Wednesday, July 08, 2009

Protecting Civilians Leads New Afghanistan Strategy

By Donna Miles
American Forces Press Service

July 8, 2009 - Combat operations some 4,000 Marines began last week in southern Afghanistan and an influx of additional forces represent a big step toward carrying out a more comprehensive U.S. strategy there, the chairman of the Joint Chiefs of Staff says. Navy Adm. Mike Mullen told a National Press Club audience today he's encouraged by the regional focus of the strategy and its emphasis on building capacity in the economic, agricultural, governance and other civilian realms.

"There is a very comprehensive approach here that covers all of the areas that are required to move this in a positive direction," he said. "And I'm actually encouraged by the strategic approach, and now we're in a position where we just have to execute it."

But the chairman acknowledged that the additional troops focused on providing the security climate necessary for those efforts -- as well as the new leadership Army Gen. Stanley A. McChrystal brings to NATO's International Security Assistance Force and U.S. Forces Afghanistan -- come at a time of increased violence.

Mullen conceded that the fighting during the next 12 to 18 months "is going to be very, very challenging" and will mean more troop casualties.

As a sobering testament to that violence, Mullen was slated to fly directly from today's National Press Club event to Dover Air Force Base, Del., to officially receive the remains of seven fallen servicemembers returning from Afghanistan.
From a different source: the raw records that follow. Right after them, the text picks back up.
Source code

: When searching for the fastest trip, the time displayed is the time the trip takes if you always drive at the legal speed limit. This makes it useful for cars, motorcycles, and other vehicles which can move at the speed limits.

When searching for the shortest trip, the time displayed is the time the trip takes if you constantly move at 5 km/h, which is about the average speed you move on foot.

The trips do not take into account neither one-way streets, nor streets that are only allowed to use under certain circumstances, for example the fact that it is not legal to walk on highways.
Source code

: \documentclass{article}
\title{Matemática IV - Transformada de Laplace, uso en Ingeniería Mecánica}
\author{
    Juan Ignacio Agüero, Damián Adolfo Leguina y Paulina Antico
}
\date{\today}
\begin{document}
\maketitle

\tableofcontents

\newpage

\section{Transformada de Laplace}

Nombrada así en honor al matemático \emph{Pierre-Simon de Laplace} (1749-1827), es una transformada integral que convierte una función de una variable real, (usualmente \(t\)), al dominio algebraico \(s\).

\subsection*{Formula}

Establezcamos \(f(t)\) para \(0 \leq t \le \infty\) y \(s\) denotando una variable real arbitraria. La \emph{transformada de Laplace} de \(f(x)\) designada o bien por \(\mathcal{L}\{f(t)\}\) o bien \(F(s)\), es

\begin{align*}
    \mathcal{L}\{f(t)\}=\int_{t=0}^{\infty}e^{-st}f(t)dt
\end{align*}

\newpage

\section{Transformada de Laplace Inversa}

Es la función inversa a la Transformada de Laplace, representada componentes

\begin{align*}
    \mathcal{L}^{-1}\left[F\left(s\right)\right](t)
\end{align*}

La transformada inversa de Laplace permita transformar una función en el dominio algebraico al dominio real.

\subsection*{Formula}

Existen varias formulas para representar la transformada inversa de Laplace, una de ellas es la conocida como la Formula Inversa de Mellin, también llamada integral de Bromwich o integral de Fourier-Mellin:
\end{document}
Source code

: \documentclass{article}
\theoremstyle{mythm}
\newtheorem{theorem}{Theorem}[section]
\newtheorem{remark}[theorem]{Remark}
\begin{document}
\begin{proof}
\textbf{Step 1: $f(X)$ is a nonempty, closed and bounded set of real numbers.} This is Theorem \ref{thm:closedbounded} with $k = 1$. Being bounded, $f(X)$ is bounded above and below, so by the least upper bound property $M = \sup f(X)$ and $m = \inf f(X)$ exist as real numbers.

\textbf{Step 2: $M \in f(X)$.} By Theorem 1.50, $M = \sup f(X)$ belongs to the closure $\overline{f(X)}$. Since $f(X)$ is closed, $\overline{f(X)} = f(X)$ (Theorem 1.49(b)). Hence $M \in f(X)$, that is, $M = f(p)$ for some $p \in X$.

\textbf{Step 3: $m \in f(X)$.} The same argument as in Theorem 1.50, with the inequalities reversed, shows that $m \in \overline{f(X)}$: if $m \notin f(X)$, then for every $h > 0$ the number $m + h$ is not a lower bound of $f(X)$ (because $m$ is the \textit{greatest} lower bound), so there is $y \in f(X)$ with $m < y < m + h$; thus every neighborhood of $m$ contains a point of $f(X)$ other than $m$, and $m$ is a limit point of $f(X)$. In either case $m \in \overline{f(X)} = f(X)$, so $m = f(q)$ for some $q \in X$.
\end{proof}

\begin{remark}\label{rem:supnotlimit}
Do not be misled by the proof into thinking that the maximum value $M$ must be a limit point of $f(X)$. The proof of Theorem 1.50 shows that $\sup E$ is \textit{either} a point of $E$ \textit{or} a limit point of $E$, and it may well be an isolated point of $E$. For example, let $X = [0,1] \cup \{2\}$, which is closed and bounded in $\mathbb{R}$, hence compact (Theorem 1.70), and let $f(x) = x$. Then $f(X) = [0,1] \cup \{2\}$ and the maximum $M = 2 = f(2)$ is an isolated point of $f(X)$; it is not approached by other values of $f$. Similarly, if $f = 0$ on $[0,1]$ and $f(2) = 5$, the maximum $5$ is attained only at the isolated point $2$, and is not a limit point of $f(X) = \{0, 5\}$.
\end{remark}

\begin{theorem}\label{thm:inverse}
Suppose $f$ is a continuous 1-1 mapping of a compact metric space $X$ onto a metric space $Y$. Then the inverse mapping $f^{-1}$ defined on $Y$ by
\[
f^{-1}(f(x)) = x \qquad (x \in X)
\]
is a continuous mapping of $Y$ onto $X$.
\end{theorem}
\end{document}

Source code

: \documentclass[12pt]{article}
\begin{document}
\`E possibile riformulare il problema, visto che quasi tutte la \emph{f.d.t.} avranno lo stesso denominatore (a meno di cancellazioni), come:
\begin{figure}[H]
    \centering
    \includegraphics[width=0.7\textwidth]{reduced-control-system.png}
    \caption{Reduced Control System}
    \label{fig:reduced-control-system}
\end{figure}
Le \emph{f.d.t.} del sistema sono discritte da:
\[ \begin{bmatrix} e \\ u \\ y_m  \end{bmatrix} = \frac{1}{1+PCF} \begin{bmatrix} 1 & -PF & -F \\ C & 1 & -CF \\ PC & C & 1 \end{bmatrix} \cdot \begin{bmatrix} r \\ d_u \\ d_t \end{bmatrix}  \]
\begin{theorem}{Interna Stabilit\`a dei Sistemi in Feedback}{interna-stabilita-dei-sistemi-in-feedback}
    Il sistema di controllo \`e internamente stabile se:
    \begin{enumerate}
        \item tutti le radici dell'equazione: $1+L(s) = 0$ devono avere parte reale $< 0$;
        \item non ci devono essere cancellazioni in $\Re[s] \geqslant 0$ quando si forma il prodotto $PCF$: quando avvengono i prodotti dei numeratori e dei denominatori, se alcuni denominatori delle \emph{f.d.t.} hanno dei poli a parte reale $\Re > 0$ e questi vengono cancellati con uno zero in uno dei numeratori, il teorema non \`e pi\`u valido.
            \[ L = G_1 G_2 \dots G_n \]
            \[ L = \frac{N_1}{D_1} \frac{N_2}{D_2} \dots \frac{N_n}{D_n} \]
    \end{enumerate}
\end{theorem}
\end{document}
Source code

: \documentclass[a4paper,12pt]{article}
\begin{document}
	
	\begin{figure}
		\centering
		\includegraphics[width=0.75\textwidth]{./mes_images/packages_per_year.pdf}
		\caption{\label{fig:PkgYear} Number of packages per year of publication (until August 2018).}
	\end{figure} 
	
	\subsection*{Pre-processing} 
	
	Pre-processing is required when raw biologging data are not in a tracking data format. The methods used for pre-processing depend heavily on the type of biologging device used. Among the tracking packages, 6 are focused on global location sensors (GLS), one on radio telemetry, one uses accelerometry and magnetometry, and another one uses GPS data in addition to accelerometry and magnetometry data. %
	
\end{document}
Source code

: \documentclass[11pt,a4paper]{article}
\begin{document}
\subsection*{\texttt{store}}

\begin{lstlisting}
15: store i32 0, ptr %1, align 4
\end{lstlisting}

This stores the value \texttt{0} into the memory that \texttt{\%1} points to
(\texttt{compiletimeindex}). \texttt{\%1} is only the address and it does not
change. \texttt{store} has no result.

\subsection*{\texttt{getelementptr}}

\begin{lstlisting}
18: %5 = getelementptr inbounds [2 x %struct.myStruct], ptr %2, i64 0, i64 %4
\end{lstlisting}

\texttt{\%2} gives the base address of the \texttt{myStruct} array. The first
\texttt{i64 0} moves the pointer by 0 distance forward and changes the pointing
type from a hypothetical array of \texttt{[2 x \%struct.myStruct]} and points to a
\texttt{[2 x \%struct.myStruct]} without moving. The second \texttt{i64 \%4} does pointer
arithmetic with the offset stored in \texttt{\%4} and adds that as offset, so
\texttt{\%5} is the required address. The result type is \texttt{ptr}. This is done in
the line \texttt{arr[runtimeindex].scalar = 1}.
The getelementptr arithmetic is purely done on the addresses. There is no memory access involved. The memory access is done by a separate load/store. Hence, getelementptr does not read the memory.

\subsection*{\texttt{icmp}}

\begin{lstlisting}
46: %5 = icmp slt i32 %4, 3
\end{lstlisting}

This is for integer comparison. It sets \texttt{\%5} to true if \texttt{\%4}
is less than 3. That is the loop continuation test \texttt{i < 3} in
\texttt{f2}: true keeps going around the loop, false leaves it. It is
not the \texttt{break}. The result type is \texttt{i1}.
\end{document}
Mullen said the Taliban have become "tougher and tougher, and better and better."

"Meeting that challenge is what these forces are right now," he said. "And they're more than anything else focused on security for the Afghan people."

He expressed hope that more resources and the ability to apply lessons learned from counterinsurgency efforts in Iraq will make a difference in Afghanistan.

"We are now resourcing it to the needs of the commander on the ground," he said. "We just haven't done that before."

It is those resources, in addition to the joint civil-military team to be brought in by Ambassador Richard Holbrooke, U.S. special representative for Afghanistan and Pakistan, that "will allow us to move forward in a very positive way," the chairman said.
The appropriate troop level, and whether still more will be required, will be part of an assessment McChrystal is conducting, Mullen said.

"I think all of us are concerned about having the right level of footprint but not getting to a point where it looks like we're an occupying force," he added. "If we get to that point, it isn't going to work."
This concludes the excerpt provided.